On May 1, the U.S. Fish and Wildlife Service issued a request for grant proposals from federally recognized tribes for projects that will conserve fish and wildlife resources on tribal lands. The Tribal Wildlife Grants program funds projects on a competitive basis that benefit habitat, fish and wildlife, including species that are not hunted or fished. This grant request is for fiscal year 2010.
Proposals and grant applications must be postmarked by Sept. 1. The maximum award for any one project under this program is $200,000. For more information and to obtain a copy of the grant application kit, or to find a regional tribal grants contact visit the FWS Web site. Additional information about this and other grant programs is available online.
In FY 2009, the Tribal Wildlife Grant program awarded nearly $7 million to 41 tribes for projects ranging from comprehensive surveys of plants, fish and wildlife, to habitat and fish restoration, to development of new resource management plans and techniques.
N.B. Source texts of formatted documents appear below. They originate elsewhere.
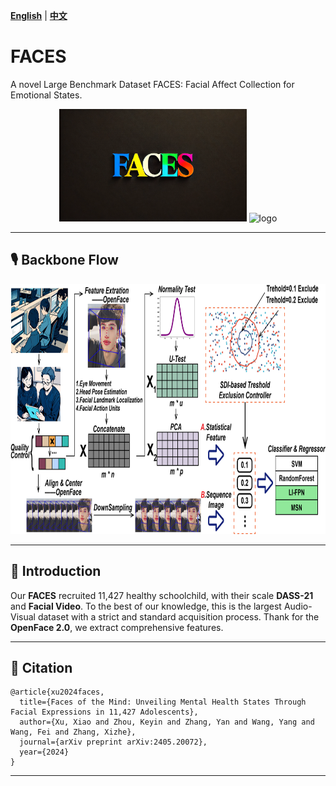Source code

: **[English](README.md)** | **[中文](README_CN.md)**

# FACES
A novel Large Benchmark Dataset FACES: Facial Affect Collection for Emotional States.

<p align="center">
  <img src="https://github.com/xuxiaoooo/FACES/blob/main/draw/faces.png" width="300" height="180" alt="faces"/>
  <img src="https://github.com/xuxiaoooo/FACES/blob/main/draw/LOGO 1.png" width="300" height="180" alt="logo"/>
</p>

---

## 🎙️ Backbone Flow

<img src="https://github.com/xuxiaoooo/FACES/blob/main/draw/fig1.jpg" width="700" height="400" alt="Backbone Flow"/>

---

## 📌 Introduction

Our **FACES** recruited 11,427 healthy schoolchild, with their scale **DASS-21** and **Facial Video**. To the best of our knowledge, this is the largest Audio-Visual dataset with a strict and standard acquisition process. Thank for the **OpenFace 2.0**, we extract comprehensive features.

---

## 📄 Citation
```
@article{xu2024faces,
  title={Faces of the Mind: Unveiling Mental Health States Through Facial Expressions in 11,427 Adolescents},
  author={Xu, Xiao and Zhou, Keyin and Zhang, Yan and Wang, Yang and Wang, Fei and Zhang, Xizhe},
  journal={arXiv preprint arXiv:2405.20072},
  year={2024}
}
```
---

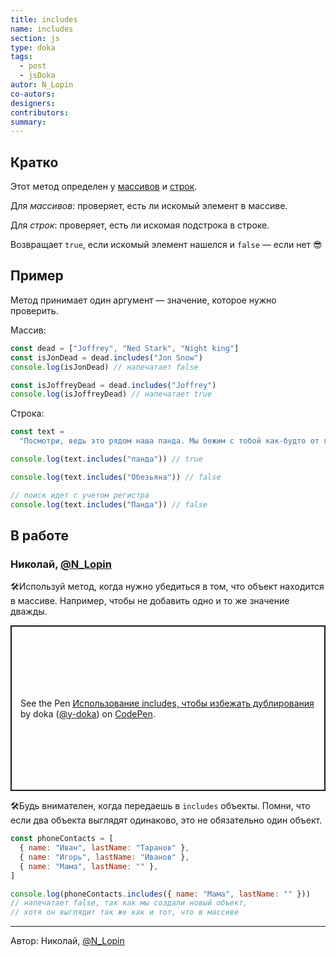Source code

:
 ```yaml
---
title: includes
name: includes
section: js
type: doka
tags:
  - post
  - jsDoka
autor: N_Lopin
co-autors:
designers:
contributors:
summary:
---
```


## Кратко

Этот метод определен у [массивов](/posts/js/doka/arrays/) и [строк](/posts/js/doka/string/).

Для _массивов_: проверяет, есть ли искомый элемент в массиве.

Для _строк_: проверяет, есть ли искомая подстрока в строке.

Возвращает `true`, если искомый элемент нашелся и `false` — если нет 😎

## Пример

Метод принимает один аргумент — значение, которое нужно проверить.

Массив:

```jsx
const dead = ["Joffrey", "Ned Stark", "Night king"]
const isJonDead = dead.includes("Jon Snow")
console.log(isJonDead) // напечатает false

const isJoffreyDead = dead.includes("Joffrey")
console.log(isJoffreyDead) // напечатает true
```

Строка:

```jsx
const text =
  "Посмотри, ведь это рядом наша панда. Мы бежим с тобой как-будто от гепарда."

console.log(text.includes("панда")) // true

console.log(text.includes("Обезьяна")) // false

// поиск идет с учетом регистра
console.log(text.includes("Панда")) // false
```

## В работе

<h3>Николай, <a href="https://twitter.com/N_Lopin" target="_blank" rel="nofollow noopener noreferrer" class="twitter">@N_Lopin</a></h3>

🛠Используй метод, когда нужно убедиться в том, что объект находится в массиве. Например, чтобы не добавить одно и то же значение дважды.

<p class="codepen" data-height="265" data-theme-id="light" data-default-tab="css,result" data-user="y-doka" data-slug-hash="VwjwNzg" style="height: 265px; box-sizing: border-box; display: flex; align-items: center; justify-content: center; border: 2px solid; margin: 1em 0; padding: 1em;" data-pen-title="Использование includes, чтобы избежать дублирования">
  <span>See the Pen <a href="https://codepen.io/y-doka/pen/VwjwNzg">
  Использование includes, чтобы избежать дублирования</a> by doka (<a href="https://codepen.io/y-doka">@y-doka</a>)
  on <a href="https://codepen.io">CodePen</a>.</span>
</p>
<script async src="https://static.codepen.io/assets/embed/ei.js"></script>

🛠Будь внимателен, когда передаешь в `includes` объекты. Помни, что если два объекта выглядят одинаково, это не обязательно один объект.

```jsx
const phoneContacts = [
  { name: "Иван", lastName: "Таранов" },
  { name: "Игорь", lastName: "Иванов" },
  { name: "Мама", lastName: "" },
]

console.log(phoneContacts.includes({ name: "Мама", lastName: "" }))
// напечатает false, так как мы создали новый объект,
// хотя он выглядит так же как и тот, что в массиве
```

---

<p>Автор: Николай, <a href="https://twitter.com/N_Lopin" target="_blank" rel="nofollow noopener noreferrer" class="twitter">@N_Lopin</a></p>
The Tribal Wildlife Grants program began in 2003 and has provided a total of more than $50 million to hundreds of tribes across the nation, enabling them to develop increased management capacity, improve and enhance relationships with partners, address cultural and environmental priorities and heighten interest of tribal students in fisheries, wildlife and related fields of study. A comprehensive report on projects awarded between 2003 and 2006 is available online.
The mission of the U.S. Fish and Wildlife Service is working with others to conserve, protect and enhance fish, wildlife, plants and their habitats for the continuing benefit of the American people. We are both a leader and trusted partner in fish and wildlife conservation, known for scientific excellence, stewardship of lands and natural resources, dedicated professionals and commitment to public service.